I remember the first few months – it was in the Fall – the pleasure of really enjoying my boss (myself), of sipping my coffee slowly, of scheduling my first client after 10 a.m., of scheduling my work around my bi-weekly swimming. Pure heaven. Exactly what they mean when they say “money can’t buy happiness”. Would I like to have more money? Absolutely! Would I change any of the choices I made? Absolutely not!
The only regret I have is not to have done it earlier. The early retirement I mean. Honestly everything – from the going to University to complete the degree to cutting the workweek to early retirement. Except, we do things when we are ready. I obviously was not ready before I did take the plunge.

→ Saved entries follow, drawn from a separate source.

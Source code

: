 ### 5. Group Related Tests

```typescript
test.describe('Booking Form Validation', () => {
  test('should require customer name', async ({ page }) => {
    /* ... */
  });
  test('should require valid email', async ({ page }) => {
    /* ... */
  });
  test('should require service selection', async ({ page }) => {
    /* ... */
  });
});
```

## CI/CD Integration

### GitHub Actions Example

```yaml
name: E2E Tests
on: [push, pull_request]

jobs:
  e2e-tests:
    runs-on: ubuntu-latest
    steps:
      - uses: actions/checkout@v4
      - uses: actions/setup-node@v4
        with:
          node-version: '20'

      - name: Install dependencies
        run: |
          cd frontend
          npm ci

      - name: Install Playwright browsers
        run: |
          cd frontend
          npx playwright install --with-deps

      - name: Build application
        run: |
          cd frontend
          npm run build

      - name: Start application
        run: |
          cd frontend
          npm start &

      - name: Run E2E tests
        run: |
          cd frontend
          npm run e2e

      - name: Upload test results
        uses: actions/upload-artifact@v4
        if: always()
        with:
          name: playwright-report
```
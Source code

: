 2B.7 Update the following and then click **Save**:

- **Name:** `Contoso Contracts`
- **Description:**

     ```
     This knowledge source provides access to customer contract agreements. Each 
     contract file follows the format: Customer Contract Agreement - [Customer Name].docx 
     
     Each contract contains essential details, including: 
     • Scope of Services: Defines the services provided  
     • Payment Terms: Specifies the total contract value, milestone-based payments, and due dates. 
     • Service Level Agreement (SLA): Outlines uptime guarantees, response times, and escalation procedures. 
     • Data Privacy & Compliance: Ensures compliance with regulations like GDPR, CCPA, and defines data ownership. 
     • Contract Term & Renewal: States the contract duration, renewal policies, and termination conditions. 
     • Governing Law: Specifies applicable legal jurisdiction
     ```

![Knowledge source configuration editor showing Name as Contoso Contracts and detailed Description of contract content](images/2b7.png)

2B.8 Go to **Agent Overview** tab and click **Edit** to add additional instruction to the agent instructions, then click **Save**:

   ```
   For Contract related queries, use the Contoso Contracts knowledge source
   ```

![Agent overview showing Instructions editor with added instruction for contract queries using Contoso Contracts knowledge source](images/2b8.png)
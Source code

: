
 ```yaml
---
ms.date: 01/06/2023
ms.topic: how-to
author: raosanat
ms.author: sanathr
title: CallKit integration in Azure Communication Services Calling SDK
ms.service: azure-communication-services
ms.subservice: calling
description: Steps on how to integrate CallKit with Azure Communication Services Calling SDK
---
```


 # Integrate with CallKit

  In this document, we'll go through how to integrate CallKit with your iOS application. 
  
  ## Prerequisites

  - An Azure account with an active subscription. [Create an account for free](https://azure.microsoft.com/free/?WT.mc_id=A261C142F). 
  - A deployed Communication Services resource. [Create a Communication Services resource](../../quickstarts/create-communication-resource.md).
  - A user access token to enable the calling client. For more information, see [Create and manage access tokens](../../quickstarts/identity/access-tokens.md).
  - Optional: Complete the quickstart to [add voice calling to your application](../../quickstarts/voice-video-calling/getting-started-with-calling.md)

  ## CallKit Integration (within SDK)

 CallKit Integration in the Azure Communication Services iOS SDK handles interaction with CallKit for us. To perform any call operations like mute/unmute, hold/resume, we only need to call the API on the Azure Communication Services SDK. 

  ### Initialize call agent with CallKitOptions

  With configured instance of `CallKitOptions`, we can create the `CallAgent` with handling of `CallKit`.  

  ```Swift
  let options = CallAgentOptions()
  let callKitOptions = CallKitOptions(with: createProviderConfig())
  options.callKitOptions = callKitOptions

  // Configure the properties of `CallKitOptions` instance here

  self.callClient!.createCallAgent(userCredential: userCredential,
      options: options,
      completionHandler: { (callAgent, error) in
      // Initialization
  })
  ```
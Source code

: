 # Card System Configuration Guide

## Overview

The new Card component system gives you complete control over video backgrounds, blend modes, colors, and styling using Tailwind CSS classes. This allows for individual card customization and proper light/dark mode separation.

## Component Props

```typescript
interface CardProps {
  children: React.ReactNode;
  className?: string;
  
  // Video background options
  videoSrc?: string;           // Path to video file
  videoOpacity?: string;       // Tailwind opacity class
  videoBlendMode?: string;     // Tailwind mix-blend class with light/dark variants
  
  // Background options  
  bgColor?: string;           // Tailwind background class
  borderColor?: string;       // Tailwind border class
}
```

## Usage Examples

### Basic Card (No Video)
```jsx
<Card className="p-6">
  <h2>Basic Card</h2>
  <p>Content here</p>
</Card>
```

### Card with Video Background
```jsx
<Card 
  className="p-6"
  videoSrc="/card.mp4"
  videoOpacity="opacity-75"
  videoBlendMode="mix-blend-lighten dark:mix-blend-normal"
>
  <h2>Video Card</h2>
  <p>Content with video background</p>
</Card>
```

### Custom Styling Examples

Life has been great. I have enjoyed every minute of my new careers and, another surprise, I am on the brink of starting yet another career: professional blogger. It’s exciting, I am learning a lot. I am meeting new people, I feel my brain is growing again.
Should you take the risk? Only you can answer the question. There is a good chance you will be poorer. There’s a good chance you will have to work hard, whether to get a degree or to start the new career. Are you willing to cut expenses? Are you willing to have to say no to the luxuries you take for granted, at least for a while, whether it’s eating out, traveling, nice clothes. Depending on what career you are moving to, you could also make a lot more money than in your old job. Many bloggers for example make six figure income and many make very little. Many corporate executives who are now business and life coaches also make as much if not more than they did in their paid employment and many barely make enough to survive.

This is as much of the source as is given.